徐翩然先行離開去不知去哪裏收拾,而梁與橋自然不可能穿着這身衣裳回府,他跟着王梓染讓這位給他上妝的好姐姐也幫他卸卸妝,然後換回衣服要美滋滋的去接他家娘子。

只是這換回衣裳的某人,身上一股天香樓的味道,而且吳儈還摸了他,他可不想這樣去接公主,他看着王梓染燒好準備自己洗的熱水“

“梁與橋你自己去河裏洗啊!“

“河裏冷,感冒事小,發燒就不好了“

王梓染又一次折服在他的死皮賴臉下,打算重新燒水去,聽着某人嘴裏還說着,謝謝好姐姐,下次我一定加倍補償,她悟住耳朵不再聽那惱人精的話。

沐浴後的梁與橋倒是神清氣爽,他邁着步子在院子裏走了好幾步,咦,注意到旁邊的桂花樹,他走近不小心被凹凸不平的土絆了一下,桂花是怪香的不作美的就是不平坦的土地了。

想着這凹凸不平的土難免下次絆到人,便拿起那院子旁邊的鏟子想鏟平它,只是越鏟好像越有什麽東西,這勾起了他的好奇心他便加速的鏟,到後面見了底才發現是一壇酒。

梁與橋輕哼一聲,梓染把好酒都藏着哩!

他不客氣的拿來小碗喝了好幾碗,這埋在桂花樹的酒好像還有一股桂花香“

王梓染出來便看見某人恬不知恥的喝着她的酒,然後看到桂花樹下的土被翻過,還有那個酒壇子上的印記,那是她及笄之時參和着沐浴水的女兒紅!她的臉紅得如午後的晚霞,不知是氣紅的還是羞紅的。

“她奪過酒,良好的素養讓她忍住了想把此人罵的狗血淋頭的沖動,冷着聲音下了逐客令。

梁與橋自知理虧,可能是這是她珍藏多牛的好酒,自己都舍不得喝被自己誤打誤撞挖出來喝肯定生氣!可是酒香且量多他忍不住嘗了點本想找她坦白的結果就被當場捉住還被逐了出去。
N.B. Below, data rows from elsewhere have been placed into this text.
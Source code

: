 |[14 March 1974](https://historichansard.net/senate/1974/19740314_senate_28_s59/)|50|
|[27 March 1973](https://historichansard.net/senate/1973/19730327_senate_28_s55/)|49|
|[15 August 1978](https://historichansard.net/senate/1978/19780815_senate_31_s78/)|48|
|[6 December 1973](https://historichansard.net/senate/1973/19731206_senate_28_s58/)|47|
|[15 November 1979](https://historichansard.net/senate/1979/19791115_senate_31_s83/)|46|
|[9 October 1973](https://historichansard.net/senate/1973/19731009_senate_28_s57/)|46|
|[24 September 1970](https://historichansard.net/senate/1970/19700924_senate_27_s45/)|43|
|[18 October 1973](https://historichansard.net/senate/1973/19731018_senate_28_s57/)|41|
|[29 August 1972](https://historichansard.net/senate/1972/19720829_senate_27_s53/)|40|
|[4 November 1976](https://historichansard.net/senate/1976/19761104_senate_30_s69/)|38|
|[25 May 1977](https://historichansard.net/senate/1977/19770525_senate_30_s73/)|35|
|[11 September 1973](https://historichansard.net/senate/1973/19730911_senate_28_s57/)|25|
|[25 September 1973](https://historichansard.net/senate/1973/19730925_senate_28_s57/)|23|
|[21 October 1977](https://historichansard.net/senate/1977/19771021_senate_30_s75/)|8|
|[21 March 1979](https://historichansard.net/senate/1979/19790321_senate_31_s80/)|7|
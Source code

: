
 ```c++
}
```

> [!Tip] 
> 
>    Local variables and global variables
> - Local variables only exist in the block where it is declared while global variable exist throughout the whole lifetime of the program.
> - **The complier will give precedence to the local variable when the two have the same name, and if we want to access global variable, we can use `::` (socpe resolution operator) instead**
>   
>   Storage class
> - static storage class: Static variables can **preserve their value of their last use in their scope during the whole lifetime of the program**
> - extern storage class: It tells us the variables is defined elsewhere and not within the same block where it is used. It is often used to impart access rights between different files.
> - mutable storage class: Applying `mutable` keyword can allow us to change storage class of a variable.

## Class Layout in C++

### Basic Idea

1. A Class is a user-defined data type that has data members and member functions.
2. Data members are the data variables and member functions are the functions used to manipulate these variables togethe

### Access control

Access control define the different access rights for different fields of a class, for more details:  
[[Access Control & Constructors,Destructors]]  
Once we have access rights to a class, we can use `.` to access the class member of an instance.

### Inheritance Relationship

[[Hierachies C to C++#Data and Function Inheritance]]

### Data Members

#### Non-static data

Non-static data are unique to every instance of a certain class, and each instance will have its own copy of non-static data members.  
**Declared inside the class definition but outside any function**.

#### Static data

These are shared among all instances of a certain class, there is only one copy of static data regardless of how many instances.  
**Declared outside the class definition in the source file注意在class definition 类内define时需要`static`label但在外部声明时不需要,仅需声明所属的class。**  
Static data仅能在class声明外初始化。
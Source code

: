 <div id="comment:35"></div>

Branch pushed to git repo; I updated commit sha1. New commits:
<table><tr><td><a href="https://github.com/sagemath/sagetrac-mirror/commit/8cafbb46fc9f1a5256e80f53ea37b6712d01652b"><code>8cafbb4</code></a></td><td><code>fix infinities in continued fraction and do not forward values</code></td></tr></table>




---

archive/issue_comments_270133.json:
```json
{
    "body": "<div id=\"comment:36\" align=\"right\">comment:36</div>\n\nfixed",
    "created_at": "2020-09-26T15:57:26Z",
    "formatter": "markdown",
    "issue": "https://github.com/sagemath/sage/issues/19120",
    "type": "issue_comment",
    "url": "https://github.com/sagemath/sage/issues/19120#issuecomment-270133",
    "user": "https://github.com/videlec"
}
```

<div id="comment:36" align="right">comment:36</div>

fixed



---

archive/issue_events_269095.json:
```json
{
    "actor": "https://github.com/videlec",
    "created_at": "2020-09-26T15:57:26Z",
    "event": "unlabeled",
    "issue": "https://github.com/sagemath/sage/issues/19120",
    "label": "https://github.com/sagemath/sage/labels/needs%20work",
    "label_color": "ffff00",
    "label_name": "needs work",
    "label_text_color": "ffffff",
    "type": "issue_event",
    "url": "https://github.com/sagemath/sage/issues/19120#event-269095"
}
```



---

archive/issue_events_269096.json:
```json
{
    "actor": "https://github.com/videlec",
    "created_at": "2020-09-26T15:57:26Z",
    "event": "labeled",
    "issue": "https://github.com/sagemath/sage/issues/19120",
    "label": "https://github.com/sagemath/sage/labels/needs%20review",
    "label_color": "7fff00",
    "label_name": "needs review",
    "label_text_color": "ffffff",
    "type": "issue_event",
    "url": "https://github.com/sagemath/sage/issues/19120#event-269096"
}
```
被逐的某人,此時盤算着時間,快到公主出宮回府的時間了,他站在宮門口,淺白色的衣裳和月光融為一體,影子被月光修飾的更加修長,夜晚的微風輕輕吹過,頭上的發帶調皮的時不時在他臉上晃動,他負手而立,直到看到一抹淡黃色的人影緩緩而來四目相對,他笑眯眯的看着她喚道娘子,我來接你了。